**Problem**
Write out each entry below exactly; the images do not belong in your copy.

**Input material**
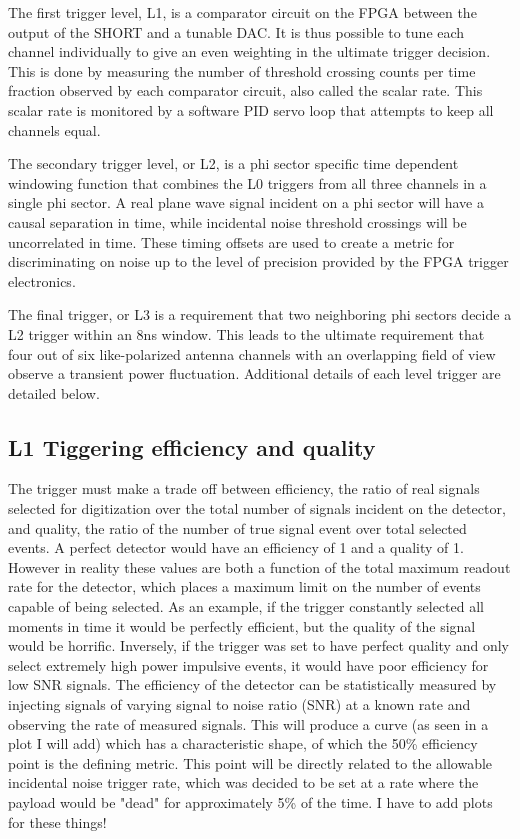 		The first trigger level, L1, is a comparator circuit on the FPGA between the output of the SHORT and a tunable DAC. It is thus possible to tune each channel individually to give an even weighting in the ultimate trigger decision.  This is done by measuring the number of threshold crossing counts per time fraction observed by each comparator circuit, also called the scalar rate.  This scalar rate is monitored by a software PID servo loop that attempts to keep all channels equal.
		
		The secondary trigger level, or L2, is a phi sector specific time dependent windowing function that combines the L0 triggers from all three channels in a single phi sector.  A real plane wave signal incident on a phi sector will have a causal separation in time, while incidental noise threshold crossings will be uncorrelated in time.  These timing offsets are used to create a metric for discriminating on noise up to the level of precision provided by the FPGA trigger electronics.  
		
		The final trigger, or L3 is a requirement that two neighboring phi sectors decide a L2 trigger within an 8ns window.  This leads to the ultimate requirement that four out of six like-polarized antenna channels with an overlapping field of view observe a transient power fluctuation.  Additional details of each level trigger are detailed below.
		

	\subsection{L1 Tiggering efficiency and quality}
		The trigger must make a trade off between efficiency, the ratio of real signals selected for digitization over the total number of signals incident on the detector, and quality, the ratio of the number of true signal event over total selected events.  A perfect detector would have an efficiency of 1 and a quality of 1.  However in reality these values are both a function of the total maximum readout rate for the detector, which places a maximum limit on the number of events capable of being selected.  As an example, if the trigger constantly selected all moments in time it would be perfectly efficient, but the quality of the signal would be horrific.  Inversely, if the trigger was set to have perfect quality and only select extremely high power impulsive events, it would have poor efficiency for low SNR signals.  The efficiency of the detector can be statistically measured by injecting signals of varying signal to noise ratio (SNR) at a known rate and observing the rate of measured signals.  This will produce a curve (as seen in a plot I will add) which has a characteristic shape, of which the 50\% efficiency point is the defining metric.  This point will be directly related to the allowable incidental noise trigger rate, which was decided to be set at a rate where the payload would be "dead" for approximately 5\% of the time.  I have to add plots for these things!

**Problem solution**
 		The first trigger level, L1, is a comparator circuit on the FPGA between the output of the SHORT and a tunable DAC. It is thus possible to tune each channel individually to give an even weighting in the ultimate trigger decision.  This is done by measuring the number of threshold crossing counts per time fraction observed by each comparator circuit, also called the scalar rate.  This scalar rate is monitored by a software PID servo loop that attempts to keep all channels equal.
		
		The secondary trigger level, or L2, is a phi sector specific time dependent windowing function that combines the L0 triggers from all three channels in a single phi sector.  A real plane wave signal incident on a phi sector will have a causal separation in time, while incidental noise threshold crossings will be uncorrelated in time.  These timing offsets are used to create a metric for discriminating on noise up to the level of precision provided by the FPGA trigger electronics.  
		
		The final trigger, or L3 is a requirement that two neighboring phi sectors decide a L2 trigger within an 8ns window.  This leads to the ultimate requirement that four out of six like-polarized antenna channels with an overlapping field of view observe a transient power fluctuation.  Additional details of each level trigger are detailed below.
		

	\subsection{L1 Tiggering efficiency and quality}
		The trigger must make a trade off between efficiency, the ratio of real signals selected for digitization over the total number of signals incident on the detector, and quality, the ratio of the number of true signal event over total selected events.  A perfect detector would have an efficiency of 1 and a quality of 1.  However in reality these values are both a function of the total maximum readout rate for the detector, which places a maximum limit on the number of events capable of being selected.  As an example, if the trigger constantly selected all moments in time it would be perfectly efficient, but the quality of the signal would be horrific.  Inversely, if the trigger was set to have perfect quality and only select extremely high power impulsive events, it would have poor efficiency for low SNR signals.  The efficiency of the detector can be statistically measured by injecting signals of varying signal to noise ratio (SNR) at a known rate and observing the rate of measured signals.  This will produce a curve (as seen in a plot I will add) which has a characteristic shape, of which the 50\% efficiency point is the defining metric.  This point will be directly related to the allowable incidental noise trigger rate, which was decided to be set at a rate where the payload would be "dead" for approximately 5\% of the time.  I have to add plots for these things!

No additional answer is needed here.